July 8th, 2024

Show HN: S3HyperSync – Faster S3 sync tool – iterating with up to 100k files/s

S3HyperSync is a GitHub tool for efficient file synchronization between S3-compatible services. It optimizes performance, memory, and costs, ideal for large backups. Features fast speeds, UUID Booster, and installation via JAR file or sbt assembly. Visit GitHub for details.

Read original articleLink Icon
Show HN: S3HyperSync – Faster S3 sync tool – iterating with up to 100k files/s

S3HyperSync is a tool available on GitHub designed for efficient file synchronization between S3-compatible storage services. It is optimized for high performance, memory efficiency, and cost-effectiveness. The tool is particularly useful for creating daily backups of large S3 buckets with millions of files and terabytes of data to a separate AWS account. S3HyperSync reduces the need for expensive GetObject requests and minimizes costly MultiPart uploads. It offers fast iteration and copy speeds on AWS Fargate, along with a UUID Booster feature for quick bucket comparisons. Users can install the tool by downloading the JAR file from the Release Section or building it with sbt assembly. S3HyperSync provides various options for syncing S3 buckets efficiently. For more information on installation, usage guidelines, contributing, licensing, and acknowledgments, visit the S3HyperSync GitHub Repository.

Related

Show HN: High-frequency trading and market-making backtesting tool with examples

Show HN: High-frequency trading and market-making backtesting tool with examples

The GitHub URL leads to the "HftBacktest" project, a Rust framework for high-frequency trading. It offers detailed simulation, order book reconstruction, latency considerations, multi-asset backtesting, and live trading bot deployment.

Show HN: Synapse – TypeScript Toolchain for Cloud Apps

Show HN: Synapse – TypeScript Toolchain for Cloud Apps

Synapse is a full-stack TypeScript toolchain with resource-driven programming, cloud-agnostic libraries, and fine-grained permissions. It includes a TypeScript compiler, fast package manager, and testing framework for local or AWS deployment. Installation instructions vary by OS. Leveraging TypeScript, esbuild, Node.js, Terraform, and AWS SDK. Detailed documentation on GitHub covers Custom Resources, Environments, Packages, and Tests, with a Quick Start guide available.

Resilient Sync for Local First

Resilient Sync for Local First

The "Local-First" concept emphasizes empowering users with data on their devices, using Resilient Sync for offline and online data exchange. It ensures consistency, security, and efficient synchronization, distinguishing content changes and optimizing processes. The method offers flexibility, conflict-free updates, and compliance documentation, with potential enhancements for data size, compression, and security.

Show HN: Standard Webhooks – simplifying 3rd party API's

Show HN: Standard Webhooks – simplifying 3rd party API's

Syncd simplifies webhook integrations by offering real-time data connectivity. Users can tunnel webhooks to different endpoints, test locally, and manage incoming data efficiently. The platform streamlines API integration, providing features like logging, debugging, and local testing. Join the waitlist for early access.

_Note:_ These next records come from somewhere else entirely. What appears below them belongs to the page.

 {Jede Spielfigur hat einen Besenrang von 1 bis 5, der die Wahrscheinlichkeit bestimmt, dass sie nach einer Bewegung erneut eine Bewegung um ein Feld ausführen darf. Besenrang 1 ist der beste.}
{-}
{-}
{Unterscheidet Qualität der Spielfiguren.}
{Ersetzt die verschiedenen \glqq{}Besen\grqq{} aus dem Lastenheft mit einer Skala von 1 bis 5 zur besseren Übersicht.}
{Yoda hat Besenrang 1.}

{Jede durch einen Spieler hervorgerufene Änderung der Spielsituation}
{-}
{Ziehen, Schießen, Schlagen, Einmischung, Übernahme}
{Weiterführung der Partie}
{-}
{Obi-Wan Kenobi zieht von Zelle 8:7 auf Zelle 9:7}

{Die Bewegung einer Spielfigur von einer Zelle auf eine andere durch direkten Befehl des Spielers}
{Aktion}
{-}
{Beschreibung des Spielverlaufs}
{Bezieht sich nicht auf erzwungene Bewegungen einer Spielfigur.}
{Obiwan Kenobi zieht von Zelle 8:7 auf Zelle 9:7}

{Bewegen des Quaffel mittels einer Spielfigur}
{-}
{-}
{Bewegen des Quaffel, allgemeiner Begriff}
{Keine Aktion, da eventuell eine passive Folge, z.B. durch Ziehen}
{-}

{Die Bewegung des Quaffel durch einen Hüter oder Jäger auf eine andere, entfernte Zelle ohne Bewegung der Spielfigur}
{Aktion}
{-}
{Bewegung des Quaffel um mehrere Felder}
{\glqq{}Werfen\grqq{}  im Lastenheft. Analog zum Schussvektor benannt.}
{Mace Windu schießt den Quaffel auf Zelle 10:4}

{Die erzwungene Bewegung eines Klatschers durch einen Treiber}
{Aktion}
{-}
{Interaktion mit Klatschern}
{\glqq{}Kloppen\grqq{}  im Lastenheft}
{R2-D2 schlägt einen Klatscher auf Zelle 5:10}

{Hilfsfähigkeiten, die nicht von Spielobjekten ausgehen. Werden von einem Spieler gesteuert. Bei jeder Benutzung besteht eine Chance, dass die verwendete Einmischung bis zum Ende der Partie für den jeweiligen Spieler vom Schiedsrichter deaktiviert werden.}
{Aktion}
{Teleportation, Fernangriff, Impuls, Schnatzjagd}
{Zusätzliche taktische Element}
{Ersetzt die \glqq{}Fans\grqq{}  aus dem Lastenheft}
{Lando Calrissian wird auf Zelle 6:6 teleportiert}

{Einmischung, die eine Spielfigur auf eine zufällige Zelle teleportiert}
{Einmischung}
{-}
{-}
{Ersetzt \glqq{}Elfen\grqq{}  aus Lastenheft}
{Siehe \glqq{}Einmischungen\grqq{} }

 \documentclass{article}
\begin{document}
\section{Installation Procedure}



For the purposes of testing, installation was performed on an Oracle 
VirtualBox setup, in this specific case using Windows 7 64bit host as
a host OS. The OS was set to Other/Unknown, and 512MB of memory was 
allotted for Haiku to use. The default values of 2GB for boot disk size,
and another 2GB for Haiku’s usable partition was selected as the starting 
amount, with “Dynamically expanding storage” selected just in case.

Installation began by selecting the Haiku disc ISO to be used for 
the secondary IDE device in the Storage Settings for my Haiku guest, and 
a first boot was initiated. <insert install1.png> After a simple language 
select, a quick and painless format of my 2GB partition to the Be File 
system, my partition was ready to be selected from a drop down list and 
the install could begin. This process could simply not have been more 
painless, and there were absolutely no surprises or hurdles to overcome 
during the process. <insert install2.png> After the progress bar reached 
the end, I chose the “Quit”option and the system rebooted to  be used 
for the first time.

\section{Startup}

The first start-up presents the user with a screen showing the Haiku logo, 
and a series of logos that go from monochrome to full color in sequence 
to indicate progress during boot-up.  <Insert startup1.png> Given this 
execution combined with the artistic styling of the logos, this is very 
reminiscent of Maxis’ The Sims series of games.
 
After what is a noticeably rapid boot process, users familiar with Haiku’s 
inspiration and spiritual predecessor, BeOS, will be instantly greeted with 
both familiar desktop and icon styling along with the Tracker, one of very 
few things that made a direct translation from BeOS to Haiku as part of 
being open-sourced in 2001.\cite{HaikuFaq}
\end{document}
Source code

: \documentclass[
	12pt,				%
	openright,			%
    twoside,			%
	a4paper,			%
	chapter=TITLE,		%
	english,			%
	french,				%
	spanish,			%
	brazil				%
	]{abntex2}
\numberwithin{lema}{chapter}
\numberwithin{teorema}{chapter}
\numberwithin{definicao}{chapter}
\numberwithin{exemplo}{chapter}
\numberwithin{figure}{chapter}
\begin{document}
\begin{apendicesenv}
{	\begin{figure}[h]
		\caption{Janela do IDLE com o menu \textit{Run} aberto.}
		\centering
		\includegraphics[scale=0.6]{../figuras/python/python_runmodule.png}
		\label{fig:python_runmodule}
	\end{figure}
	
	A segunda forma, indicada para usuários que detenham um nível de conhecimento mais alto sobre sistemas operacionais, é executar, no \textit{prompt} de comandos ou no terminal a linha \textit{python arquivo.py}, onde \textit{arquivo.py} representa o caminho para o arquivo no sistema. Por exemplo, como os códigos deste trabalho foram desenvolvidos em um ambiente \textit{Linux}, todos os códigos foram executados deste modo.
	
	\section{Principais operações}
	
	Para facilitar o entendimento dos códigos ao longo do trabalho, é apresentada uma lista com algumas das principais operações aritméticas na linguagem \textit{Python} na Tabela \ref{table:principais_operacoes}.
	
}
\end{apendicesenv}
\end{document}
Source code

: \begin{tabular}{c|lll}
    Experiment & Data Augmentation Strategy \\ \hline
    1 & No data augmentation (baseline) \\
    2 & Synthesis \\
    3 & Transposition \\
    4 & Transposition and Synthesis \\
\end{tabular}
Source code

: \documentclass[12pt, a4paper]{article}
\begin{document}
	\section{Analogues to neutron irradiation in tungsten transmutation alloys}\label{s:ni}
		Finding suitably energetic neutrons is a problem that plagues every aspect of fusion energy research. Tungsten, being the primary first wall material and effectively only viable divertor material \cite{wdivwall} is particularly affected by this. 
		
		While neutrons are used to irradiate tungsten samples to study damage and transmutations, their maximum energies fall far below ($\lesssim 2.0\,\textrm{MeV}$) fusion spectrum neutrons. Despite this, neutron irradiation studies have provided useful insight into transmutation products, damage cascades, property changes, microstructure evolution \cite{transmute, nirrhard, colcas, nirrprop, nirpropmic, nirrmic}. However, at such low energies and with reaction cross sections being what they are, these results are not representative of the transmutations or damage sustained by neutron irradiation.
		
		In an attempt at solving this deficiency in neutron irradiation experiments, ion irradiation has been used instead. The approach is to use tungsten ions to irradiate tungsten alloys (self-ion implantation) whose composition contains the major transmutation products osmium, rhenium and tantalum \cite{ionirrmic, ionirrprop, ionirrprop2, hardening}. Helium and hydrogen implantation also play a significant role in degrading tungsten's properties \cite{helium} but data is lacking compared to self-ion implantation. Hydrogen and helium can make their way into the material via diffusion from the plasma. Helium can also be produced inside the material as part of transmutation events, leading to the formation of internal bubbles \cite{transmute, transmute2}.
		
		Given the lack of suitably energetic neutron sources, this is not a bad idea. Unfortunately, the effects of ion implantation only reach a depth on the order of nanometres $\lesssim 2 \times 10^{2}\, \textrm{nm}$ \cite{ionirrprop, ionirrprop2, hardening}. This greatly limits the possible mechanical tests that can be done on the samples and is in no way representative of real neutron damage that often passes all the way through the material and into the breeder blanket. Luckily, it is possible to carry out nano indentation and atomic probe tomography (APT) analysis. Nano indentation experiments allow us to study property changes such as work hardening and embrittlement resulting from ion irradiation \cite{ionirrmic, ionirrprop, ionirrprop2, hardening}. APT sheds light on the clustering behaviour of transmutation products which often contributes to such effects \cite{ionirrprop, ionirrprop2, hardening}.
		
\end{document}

Combine multiple RSS feeds into a single feed, as a service

Combine multiple RSS feeds into a single feed, as a service

The GitHub URL provides details on "RSS Combine," a tool merging multiple RSS feeds. It guides users on local setup, configuration via YAML or environment variables, and generating a static RSS file in S3. Simplifies feed consolidation.

Link Icon 6 comments
By @iknownothow - 6 months
How does it compare with s5cmd [1]? s5cmd is my goto tool for fast s3 sync and they have the following at the top of their Github page:

> For uploads, s5cmd is 32x faster than s3cmd and 12x faster than aws-cli. For downloads, s5cmd can saturate a 40Gbps link (~4.3 GB/s), whereas s3cmd and aws-cli can only reach 85 MB/s and 375 MB/s respectively.

[1] https://github.com/peak/s5cmd

By @kapilvt - 6 months
For large buckets key space enumeration is a significant portion of most bulk operations, especially on a potentially non optimized key space (aka hotspots), there’s a few heuristics that can be utilized, but doing an s3 inventory allows skipping that and focusing on transfer with significantly less api calls, albeit requires bucket preparation.
By @sam_goody - 6 months
How can I be confident that everything was synced correctly? Is there a way to compare the SHA or whatever key S3 provides?

Also, would this work well when there is not a lot of room on the disk it is syncing from? I have had serious issues with the S3 cli in such a scenario?

Also, how would this compare to something like rclone?

By @toomuchtodo - 6 months
Can you target buckets at different providers, such as syncing from AWS to Backblaze (assuming S3 compatible target)?
By @asyncingfeeling - 6 months
Very nice!

Seemingly not the intended use case, and I might be overlooking something, but nice to have features which the s3 sync tool has and I'd personally miss: - profiles - local sync

By @jayzalowitz - 6 months
Anyone have time to dig in and say what tricks its using most?